EXERCISE OBJECTIVE: From the entries, return every line where the string "post" shows up.

RECORDS PROVIDED:
<<<<
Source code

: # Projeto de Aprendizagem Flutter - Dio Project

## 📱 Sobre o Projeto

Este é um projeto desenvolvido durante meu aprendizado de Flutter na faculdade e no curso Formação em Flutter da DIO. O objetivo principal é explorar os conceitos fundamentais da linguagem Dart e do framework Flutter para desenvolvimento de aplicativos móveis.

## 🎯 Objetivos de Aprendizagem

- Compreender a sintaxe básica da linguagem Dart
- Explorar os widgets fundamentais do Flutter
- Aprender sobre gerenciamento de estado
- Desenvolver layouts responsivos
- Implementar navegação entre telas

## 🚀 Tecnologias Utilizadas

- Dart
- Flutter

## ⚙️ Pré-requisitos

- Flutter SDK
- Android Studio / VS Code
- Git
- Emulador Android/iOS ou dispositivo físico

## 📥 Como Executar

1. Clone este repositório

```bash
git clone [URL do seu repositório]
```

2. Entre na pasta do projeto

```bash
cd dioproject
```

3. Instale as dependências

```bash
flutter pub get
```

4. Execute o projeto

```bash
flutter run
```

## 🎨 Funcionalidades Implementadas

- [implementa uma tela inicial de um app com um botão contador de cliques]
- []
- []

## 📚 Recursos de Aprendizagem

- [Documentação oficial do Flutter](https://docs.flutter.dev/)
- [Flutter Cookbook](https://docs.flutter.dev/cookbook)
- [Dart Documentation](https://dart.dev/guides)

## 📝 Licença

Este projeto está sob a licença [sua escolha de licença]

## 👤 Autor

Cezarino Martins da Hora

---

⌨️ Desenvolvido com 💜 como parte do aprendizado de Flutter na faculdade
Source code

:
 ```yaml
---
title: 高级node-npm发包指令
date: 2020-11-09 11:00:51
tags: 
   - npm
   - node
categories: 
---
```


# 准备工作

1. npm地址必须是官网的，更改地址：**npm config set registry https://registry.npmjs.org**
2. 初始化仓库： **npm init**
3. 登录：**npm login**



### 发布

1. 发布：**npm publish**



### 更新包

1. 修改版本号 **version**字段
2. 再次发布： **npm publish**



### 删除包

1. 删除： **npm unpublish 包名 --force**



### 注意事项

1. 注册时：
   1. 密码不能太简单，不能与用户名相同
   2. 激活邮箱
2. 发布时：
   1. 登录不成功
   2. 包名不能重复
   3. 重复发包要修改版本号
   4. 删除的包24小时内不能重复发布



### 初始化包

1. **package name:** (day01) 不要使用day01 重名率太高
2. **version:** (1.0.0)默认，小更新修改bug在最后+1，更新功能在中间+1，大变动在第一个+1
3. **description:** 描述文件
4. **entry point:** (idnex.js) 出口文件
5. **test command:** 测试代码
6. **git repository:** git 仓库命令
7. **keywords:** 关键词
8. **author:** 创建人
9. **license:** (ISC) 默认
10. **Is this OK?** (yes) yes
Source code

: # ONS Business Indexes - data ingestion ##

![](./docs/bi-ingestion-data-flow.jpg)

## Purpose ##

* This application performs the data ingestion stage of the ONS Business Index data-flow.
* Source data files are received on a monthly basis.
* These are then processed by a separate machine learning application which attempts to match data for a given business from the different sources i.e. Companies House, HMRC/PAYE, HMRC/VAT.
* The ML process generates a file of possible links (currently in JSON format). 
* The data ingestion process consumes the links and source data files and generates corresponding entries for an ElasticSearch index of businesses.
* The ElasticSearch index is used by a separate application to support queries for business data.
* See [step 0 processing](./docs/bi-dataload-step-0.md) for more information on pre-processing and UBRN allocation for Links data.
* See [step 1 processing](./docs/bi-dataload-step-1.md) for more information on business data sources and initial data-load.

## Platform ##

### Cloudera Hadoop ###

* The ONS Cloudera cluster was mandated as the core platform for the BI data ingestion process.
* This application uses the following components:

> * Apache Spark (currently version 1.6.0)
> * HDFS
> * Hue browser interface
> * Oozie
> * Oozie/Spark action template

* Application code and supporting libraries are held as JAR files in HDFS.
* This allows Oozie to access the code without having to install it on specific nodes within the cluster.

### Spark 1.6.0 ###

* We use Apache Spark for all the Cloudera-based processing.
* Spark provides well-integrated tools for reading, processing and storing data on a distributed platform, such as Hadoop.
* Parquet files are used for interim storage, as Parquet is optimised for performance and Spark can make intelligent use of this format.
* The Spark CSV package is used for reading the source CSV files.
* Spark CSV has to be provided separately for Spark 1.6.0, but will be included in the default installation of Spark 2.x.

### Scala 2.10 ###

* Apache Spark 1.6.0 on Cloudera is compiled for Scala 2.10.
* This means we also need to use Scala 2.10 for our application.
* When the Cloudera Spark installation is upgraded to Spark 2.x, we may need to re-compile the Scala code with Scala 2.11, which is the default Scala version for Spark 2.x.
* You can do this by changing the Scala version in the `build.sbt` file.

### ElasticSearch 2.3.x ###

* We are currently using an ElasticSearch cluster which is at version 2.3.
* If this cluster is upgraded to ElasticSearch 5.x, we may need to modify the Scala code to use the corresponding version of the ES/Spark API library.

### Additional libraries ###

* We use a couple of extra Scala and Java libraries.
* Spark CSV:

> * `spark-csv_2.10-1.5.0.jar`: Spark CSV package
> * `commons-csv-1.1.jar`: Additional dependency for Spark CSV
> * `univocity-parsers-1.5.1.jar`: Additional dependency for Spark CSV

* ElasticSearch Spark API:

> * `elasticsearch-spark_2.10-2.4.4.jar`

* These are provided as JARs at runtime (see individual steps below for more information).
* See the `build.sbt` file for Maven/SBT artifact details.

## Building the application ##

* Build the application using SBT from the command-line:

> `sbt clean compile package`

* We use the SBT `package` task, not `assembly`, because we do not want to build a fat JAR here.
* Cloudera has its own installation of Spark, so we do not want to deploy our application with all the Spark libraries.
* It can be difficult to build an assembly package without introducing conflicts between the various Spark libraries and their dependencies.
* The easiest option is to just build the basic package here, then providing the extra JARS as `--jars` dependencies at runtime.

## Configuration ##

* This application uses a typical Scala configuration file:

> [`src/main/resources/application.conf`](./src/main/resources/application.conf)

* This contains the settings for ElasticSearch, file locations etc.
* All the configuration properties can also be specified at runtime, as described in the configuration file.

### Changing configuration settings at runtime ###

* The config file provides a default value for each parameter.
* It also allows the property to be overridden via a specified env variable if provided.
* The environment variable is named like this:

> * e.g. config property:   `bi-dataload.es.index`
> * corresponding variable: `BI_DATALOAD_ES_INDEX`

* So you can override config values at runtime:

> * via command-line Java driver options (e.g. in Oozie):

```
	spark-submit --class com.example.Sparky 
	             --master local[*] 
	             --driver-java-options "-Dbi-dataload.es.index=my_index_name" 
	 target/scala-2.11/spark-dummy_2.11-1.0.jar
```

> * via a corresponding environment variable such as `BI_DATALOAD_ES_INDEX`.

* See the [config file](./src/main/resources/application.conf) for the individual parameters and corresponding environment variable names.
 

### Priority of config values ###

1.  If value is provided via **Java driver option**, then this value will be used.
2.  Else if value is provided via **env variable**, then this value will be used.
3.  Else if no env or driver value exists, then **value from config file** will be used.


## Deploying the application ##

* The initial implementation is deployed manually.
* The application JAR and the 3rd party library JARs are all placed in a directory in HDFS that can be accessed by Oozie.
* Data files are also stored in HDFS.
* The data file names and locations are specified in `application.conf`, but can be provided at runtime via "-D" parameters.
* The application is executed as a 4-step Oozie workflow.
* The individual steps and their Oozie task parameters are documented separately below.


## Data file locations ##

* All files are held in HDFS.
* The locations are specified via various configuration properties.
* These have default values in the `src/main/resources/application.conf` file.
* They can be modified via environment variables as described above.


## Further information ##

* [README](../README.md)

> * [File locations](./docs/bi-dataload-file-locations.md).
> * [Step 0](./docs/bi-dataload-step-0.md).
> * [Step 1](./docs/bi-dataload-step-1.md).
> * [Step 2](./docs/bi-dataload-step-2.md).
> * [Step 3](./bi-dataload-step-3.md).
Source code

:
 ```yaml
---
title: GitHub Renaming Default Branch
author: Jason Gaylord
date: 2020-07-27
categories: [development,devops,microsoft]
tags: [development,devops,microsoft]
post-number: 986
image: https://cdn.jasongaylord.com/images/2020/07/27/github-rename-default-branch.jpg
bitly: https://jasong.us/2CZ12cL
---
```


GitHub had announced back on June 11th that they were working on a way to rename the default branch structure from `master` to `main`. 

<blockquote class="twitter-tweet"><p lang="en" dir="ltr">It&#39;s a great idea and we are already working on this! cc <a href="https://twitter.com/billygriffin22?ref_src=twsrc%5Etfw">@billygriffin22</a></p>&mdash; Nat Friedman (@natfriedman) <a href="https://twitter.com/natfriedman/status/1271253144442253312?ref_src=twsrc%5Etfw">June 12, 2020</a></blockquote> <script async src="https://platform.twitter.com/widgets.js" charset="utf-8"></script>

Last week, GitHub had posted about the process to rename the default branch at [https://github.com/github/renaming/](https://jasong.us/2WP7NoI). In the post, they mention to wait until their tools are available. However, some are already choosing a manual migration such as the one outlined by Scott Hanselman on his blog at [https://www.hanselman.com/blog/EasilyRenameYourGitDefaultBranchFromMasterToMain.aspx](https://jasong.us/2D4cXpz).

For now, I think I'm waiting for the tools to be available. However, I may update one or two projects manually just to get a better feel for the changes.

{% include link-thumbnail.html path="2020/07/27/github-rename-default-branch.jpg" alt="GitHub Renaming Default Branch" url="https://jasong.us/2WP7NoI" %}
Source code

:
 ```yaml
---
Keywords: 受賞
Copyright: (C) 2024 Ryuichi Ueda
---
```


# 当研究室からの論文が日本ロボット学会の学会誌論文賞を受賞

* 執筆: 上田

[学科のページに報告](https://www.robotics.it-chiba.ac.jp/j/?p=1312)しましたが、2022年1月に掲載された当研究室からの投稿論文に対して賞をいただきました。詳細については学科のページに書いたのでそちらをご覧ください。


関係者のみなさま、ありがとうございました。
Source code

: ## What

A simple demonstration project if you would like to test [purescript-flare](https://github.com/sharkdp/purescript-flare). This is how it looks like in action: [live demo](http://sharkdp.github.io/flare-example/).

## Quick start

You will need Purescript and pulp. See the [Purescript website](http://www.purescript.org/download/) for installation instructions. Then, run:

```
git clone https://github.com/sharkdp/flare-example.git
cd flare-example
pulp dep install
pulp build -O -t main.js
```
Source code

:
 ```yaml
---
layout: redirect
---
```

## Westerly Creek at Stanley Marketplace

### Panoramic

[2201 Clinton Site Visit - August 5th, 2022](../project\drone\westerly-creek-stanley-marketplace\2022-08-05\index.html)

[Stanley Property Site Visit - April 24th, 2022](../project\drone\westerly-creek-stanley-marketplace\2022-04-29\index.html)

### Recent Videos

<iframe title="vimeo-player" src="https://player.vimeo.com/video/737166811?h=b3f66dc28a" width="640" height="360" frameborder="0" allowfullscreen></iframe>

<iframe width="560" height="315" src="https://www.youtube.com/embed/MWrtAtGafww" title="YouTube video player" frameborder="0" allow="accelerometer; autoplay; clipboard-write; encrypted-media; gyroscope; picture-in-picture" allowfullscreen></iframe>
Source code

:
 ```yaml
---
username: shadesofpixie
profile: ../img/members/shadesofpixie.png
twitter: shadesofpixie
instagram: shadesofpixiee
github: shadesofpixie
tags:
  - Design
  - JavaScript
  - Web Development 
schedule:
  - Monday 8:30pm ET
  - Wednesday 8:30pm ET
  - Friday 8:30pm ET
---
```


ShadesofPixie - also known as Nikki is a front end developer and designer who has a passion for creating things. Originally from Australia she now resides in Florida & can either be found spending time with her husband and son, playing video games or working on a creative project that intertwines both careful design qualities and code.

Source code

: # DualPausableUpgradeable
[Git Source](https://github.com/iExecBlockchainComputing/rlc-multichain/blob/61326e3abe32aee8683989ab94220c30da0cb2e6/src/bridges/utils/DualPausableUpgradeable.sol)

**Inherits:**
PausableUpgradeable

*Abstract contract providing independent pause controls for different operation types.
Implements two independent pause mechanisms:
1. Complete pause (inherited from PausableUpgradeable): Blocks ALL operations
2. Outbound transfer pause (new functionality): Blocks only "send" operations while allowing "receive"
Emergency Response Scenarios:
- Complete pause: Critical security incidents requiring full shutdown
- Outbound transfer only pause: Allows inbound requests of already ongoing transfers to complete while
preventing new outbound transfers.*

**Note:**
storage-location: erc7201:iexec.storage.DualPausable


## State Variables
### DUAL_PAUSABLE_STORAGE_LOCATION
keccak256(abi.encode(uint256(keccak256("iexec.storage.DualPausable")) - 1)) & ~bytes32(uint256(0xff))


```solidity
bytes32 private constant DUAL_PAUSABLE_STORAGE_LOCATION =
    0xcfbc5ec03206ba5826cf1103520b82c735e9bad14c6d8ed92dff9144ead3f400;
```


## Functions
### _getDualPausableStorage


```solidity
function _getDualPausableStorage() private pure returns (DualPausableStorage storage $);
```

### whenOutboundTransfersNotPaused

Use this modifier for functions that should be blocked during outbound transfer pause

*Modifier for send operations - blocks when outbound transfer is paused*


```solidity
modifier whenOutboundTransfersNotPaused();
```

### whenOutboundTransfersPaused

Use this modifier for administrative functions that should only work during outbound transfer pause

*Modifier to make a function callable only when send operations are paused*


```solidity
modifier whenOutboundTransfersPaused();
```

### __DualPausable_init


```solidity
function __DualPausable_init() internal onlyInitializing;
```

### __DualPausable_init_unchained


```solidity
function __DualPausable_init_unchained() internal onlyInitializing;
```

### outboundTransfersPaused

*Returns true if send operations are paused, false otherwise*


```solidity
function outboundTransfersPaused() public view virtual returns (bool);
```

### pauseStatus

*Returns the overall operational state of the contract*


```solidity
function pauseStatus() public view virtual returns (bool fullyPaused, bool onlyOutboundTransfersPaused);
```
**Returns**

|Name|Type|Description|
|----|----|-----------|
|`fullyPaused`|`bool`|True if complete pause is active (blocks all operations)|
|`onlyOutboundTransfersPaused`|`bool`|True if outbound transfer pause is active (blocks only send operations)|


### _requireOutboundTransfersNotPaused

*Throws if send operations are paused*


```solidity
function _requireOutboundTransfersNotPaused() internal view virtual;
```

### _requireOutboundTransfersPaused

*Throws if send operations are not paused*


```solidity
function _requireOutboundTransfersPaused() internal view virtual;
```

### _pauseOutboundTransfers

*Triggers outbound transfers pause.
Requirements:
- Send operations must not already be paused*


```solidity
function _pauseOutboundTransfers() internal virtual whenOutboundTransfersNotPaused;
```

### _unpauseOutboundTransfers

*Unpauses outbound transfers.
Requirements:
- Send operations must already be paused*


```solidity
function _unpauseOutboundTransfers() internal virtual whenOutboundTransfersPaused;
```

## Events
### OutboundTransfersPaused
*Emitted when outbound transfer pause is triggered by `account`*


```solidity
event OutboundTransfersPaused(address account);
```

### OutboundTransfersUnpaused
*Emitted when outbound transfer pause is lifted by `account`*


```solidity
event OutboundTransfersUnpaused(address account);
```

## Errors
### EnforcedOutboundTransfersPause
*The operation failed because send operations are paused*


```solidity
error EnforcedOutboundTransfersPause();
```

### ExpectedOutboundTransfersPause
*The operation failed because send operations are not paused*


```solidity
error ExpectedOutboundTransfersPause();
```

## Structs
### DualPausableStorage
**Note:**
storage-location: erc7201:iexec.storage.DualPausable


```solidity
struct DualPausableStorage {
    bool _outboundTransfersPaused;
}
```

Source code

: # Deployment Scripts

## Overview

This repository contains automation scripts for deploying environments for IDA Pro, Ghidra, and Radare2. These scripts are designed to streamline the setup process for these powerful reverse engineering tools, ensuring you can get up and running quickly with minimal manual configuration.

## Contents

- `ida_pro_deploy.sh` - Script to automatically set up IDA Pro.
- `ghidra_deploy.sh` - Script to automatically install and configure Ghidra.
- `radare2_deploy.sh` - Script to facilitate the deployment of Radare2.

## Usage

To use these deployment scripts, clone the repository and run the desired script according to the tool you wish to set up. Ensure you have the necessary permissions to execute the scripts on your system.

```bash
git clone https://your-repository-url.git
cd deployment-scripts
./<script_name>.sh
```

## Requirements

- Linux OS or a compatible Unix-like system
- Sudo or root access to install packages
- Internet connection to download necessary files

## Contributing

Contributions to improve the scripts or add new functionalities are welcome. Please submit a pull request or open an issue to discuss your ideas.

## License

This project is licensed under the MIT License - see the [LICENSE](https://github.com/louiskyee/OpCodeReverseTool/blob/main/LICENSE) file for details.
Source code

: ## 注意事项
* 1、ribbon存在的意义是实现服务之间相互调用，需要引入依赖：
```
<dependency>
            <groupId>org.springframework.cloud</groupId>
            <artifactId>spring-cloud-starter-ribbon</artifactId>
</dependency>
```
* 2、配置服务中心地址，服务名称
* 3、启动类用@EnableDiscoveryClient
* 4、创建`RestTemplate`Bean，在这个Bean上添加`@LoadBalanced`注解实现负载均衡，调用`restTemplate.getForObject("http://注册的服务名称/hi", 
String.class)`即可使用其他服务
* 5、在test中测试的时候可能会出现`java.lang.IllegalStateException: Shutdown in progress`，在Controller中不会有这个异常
>>>>
SOLUTION TO THE EXERCISE:
post-number: 986
Last week, GitHub had posted about the process to rename the default branch at [https://github.com/github/renaming/](https://jasong.us/2WP7NoI). In the post, they mention to wait until their tools are available. However, some are already choosing a manual migration such as the one outlined by Scott Hanselman on his blog at [https://www.hanselman.com/blog/EasilyRenameYourGitDefaultBranchFromMasterToMain.aspx](https://jasong.us/2D4cXpz).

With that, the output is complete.